### [Requirement]
Look through the records, and wherever the string "great" turns up, copy out that line.

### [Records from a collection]
####
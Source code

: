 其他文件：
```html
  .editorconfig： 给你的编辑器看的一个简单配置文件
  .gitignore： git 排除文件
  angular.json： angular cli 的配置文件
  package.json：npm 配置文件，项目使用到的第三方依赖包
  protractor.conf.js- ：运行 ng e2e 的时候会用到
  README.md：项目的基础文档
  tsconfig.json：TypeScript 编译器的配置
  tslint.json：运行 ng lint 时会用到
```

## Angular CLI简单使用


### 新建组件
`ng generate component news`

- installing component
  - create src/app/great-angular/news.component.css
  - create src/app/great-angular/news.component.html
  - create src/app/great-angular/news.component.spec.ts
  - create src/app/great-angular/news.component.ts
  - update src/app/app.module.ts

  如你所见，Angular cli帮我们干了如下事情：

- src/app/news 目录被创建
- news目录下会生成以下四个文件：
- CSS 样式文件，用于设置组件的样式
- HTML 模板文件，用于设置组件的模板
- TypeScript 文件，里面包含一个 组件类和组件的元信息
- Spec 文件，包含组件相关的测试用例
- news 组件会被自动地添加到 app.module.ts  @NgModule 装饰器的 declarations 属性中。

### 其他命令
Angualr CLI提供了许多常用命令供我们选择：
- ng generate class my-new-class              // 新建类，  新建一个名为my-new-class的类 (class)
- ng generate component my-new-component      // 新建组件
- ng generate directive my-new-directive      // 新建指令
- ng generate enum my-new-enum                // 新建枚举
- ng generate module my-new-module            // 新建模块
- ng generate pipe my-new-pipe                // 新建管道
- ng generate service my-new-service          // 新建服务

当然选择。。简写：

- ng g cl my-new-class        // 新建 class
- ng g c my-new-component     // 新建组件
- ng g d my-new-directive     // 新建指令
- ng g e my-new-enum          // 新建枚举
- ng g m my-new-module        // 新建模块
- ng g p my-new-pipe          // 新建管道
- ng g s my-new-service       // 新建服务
####
### [Exercise response]
  - create src/app/great-angular/news.component.css
  - create src/app/great-angular/news.component.html
  - create src/app/great-angular/news.component.spec.ts
  - create src/app/great-angular/news.component.ts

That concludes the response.